Don't slack on the salmon

Sunday, December 1, 2013

stark

There's something fishy going on in Ken Stark's lab. The assistant professor in kinesiology develops innovative ways to uncover how much Omega-3 Canadians are consuming. He's testing not the food they eat, but the blood in their veins.

"Trying to figure out what people eat is very difficult because they lie or forget," says Stark, seeming to channel House from the hit television show. "So we use blood instead of asking questions."

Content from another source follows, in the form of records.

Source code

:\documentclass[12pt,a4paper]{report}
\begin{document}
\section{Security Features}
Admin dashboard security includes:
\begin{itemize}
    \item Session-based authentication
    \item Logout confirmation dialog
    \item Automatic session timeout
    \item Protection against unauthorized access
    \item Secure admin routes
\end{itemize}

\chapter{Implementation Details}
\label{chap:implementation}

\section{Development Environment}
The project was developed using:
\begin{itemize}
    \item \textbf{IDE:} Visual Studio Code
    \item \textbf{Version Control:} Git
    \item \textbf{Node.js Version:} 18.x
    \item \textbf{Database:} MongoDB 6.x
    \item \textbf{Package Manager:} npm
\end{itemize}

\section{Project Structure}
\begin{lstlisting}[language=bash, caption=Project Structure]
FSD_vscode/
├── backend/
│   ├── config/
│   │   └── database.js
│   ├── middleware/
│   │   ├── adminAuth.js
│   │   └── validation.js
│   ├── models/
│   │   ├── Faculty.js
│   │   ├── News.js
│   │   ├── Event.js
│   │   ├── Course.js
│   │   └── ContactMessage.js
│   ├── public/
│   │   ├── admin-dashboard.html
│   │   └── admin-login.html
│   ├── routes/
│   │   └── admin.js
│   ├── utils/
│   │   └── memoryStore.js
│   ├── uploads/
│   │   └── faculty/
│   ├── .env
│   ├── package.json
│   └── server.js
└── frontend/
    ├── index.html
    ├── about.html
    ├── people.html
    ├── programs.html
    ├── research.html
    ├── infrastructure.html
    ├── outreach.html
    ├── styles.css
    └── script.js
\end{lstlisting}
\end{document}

Omega-3 fatty acids are essential fatty acids necessary for human health and are found only in food. Health agencies encourage people to eat Omega-3-rich fish, particularly fatty fish such as salmon, mackerel, lake trout, sardines, anchovies, and albacore tuna to slash the risk of heart disease.

Traditional means of analysis can be time-consuming or unreliable, depending on the method. For instance, if a subject eats salmon one night and is asked the question, "How many servings of fish have you eaten in the past week?" the results can become skewed if that was the only plate of fish eaten all month. Analyzing blood samples, however — what Stark calls "dietary forensics" — negates the need for questions at all. Blood analysis is not only relatively quick: blood doesn't lie.

Stark's methods have caught the attention of Certo Labs Inc., a Toronto-based startup that is developing and commercializing a new device that tests food samples so nutrition labels are accurate. Stark submitted the patent with the company to make it happen.

"If I hadn't been at Waterloo, I don't know I would have pursued it," says Stark. “But I’m glad I did.”